Visram says she went to college in New York City and “became a New Yorker pretty fast,” yet she held on to her experience growing up in Alabama. She says that youthful experience taught her the value of healthy living.
She also held on to lessons learned from history teacher Dr. Bob Cooper. Visram says he taught her by example how to tell a story. In the life of Happy Family Brands, expressing the impact of healthy food is all about the art of storytelling, she adds.
Indian Springs School named Visram its 2014 Outstanding Alumna with good reason.
By 2014, Happy Family Brands could be found in most major grocery stores. On Mother’s Day this year, the company marked its 10th anniversary and has reached more than $105 million in sales.
In Visram’s view, there remains so much more to do.
“We’ve innovated a lot in the last 10 years, but we have a lot more to do over the next 10 years,” Visram says.
The company’s newest line of food, Clearly Crafted, again changes the landscape of food for kids through innovative thinking. Distributed in clear packaging, parents can see the mixture of apples, kale and avocados.
Not only can parents clearly see the food inside, but they can also read information right in their hand about the farmers from which the food is sourced.
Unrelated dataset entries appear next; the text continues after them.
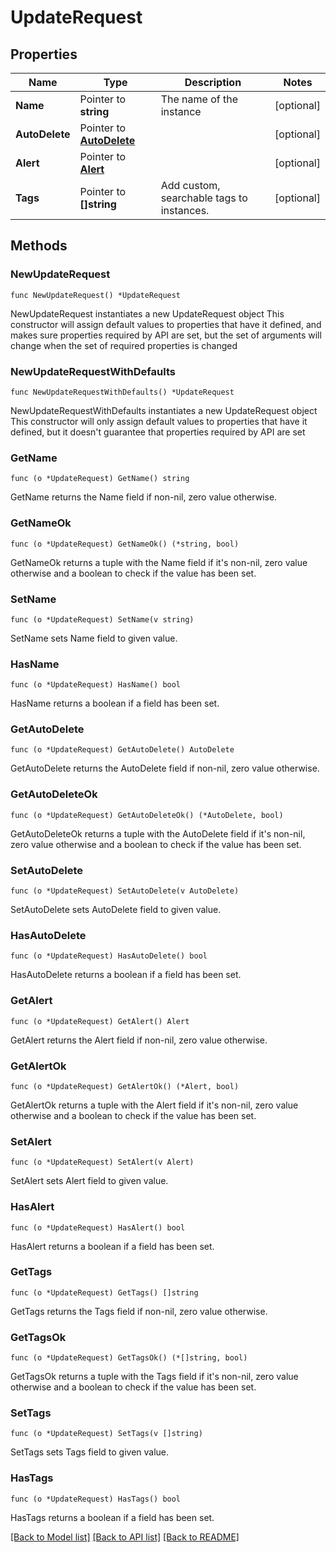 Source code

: # UpdateRequest

## Properties

Name | Type | Description | Notes
------------ | ------------- | ------------- | -------------
**Name** | Pointer to **string** | The name of the instance | [optional] 
**AutoDelete** | Pointer to [**AutoDelete**](AutoDelete.md) |  | [optional] 
**Alert** | Pointer to [**Alert**](Alert.md) |  | [optional] 
**Tags** | Pointer to **[]string** | Add custom, searchable tags to instances. | [optional] 

## Methods

### NewUpdateRequest

`func NewUpdateRequest() *UpdateRequest`

NewUpdateRequest instantiates a new UpdateRequest object
This constructor will assign default values to properties that have it defined,
and makes sure properties required by API are set, but the set of arguments
will change when the set of required properties is changed

### NewUpdateRequestWithDefaults

`func NewUpdateRequestWithDefaults() *UpdateRequest`

NewUpdateRequestWithDefaults instantiates a new UpdateRequest object
This constructor will only assign default values to properties that have it defined,
but it doesn't guarantee that properties required by API are set

### GetName

`func (o *UpdateRequest) GetName() string`

GetName returns the Name field if non-nil, zero value otherwise.

### GetNameOk

`func (o *UpdateRequest) GetNameOk() (*string, bool)`

GetNameOk returns a tuple with the Name field if it's non-nil, zero value otherwise
and a boolean to check if the value has been set.

### SetName

`func (o *UpdateRequest) SetName(v string)`

SetName sets Name field to given value.

### HasName

`func (o *UpdateRequest) HasName() bool`

HasName returns a boolean if a field has been set.

### GetAutoDelete

`func (o *UpdateRequest) GetAutoDelete() AutoDelete`

GetAutoDelete returns the AutoDelete field if non-nil, zero value otherwise.

### GetAutoDeleteOk

`func (o *UpdateRequest) GetAutoDeleteOk() (*AutoDelete, bool)`

GetAutoDeleteOk returns a tuple with the AutoDelete field if it's non-nil, zero value otherwise
and a boolean to check if the value has been set.

### SetAutoDelete

`func (o *UpdateRequest) SetAutoDelete(v AutoDelete)`

SetAutoDelete sets AutoDelete field to given value.

### HasAutoDelete

`func (o *UpdateRequest) HasAutoDelete() bool`

HasAutoDelete returns a boolean if a field has been set.

### GetAlert

`func (o *UpdateRequest) GetAlert() Alert`

GetAlert returns the Alert field if non-nil, zero value otherwise.

### GetAlertOk

`func (o *UpdateRequest) GetAlertOk() (*Alert, bool)`

GetAlertOk returns a tuple with the Alert field if it's non-nil, zero value otherwise
and a boolean to check if the value has been set.

### SetAlert

`func (o *UpdateRequest) SetAlert(v Alert)`

SetAlert sets Alert field to given value.

### HasAlert

`func (o *UpdateRequest) HasAlert() bool`

HasAlert returns a boolean if a field has been set.

### GetTags

`func (o *UpdateRequest) GetTags() []string`

GetTags returns the Tags field if non-nil, zero value otherwise.

### GetTagsOk

`func (o *UpdateRequest) GetTagsOk() (*[]string, bool)`

GetTagsOk returns a tuple with the Tags field if it's non-nil, zero value otherwise
and a boolean to check if the value has been set.

### SetTags

`func (o *UpdateRequest) SetTags(v []string)`

SetTags sets Tags field to given value.

### HasTags

`func (o *UpdateRequest) HasTags() bool`

HasTags returns a boolean if a field has been set.


[[Back to Model list]](../README.md#documentation-for-models) [[Back to API list]](../README.md#documentation-for-api-endpoints) [[Back to README]](../README.md)


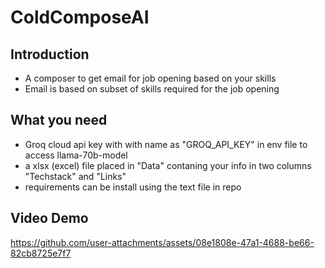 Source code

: # ColdComposeAI
## Introduction
- A composer to get email for job opening based on your skills
- Email is based on subset of skills required for the job opening
## What you need
- Groq cloud api key with with name as "GROQ_API_KEY" in env file to access llama-70b-model
- a xlsx (excel) file placed in "Data" contaning your info in two columns "Techstack" and "Links" 
- requirements can be install using the text file in repo
## Video Demo



https://github.com/user-attachments/assets/08e1808e-47a1-4688-be66-82cb8725e7f7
“It is so beautiful, and so fresh, and so abundantly clear that this is healthy and clean,” Visram says.
Visram says that kind of transparency is the next topic in food. More and more consumers demand to know not only that the ingredients are organic, but that the farmers produce the components ethically, as well.
“I’m not going to say it has been easy,” Visram says of holding her company to such high standards. “It is really challenging, but our babies are worth it.”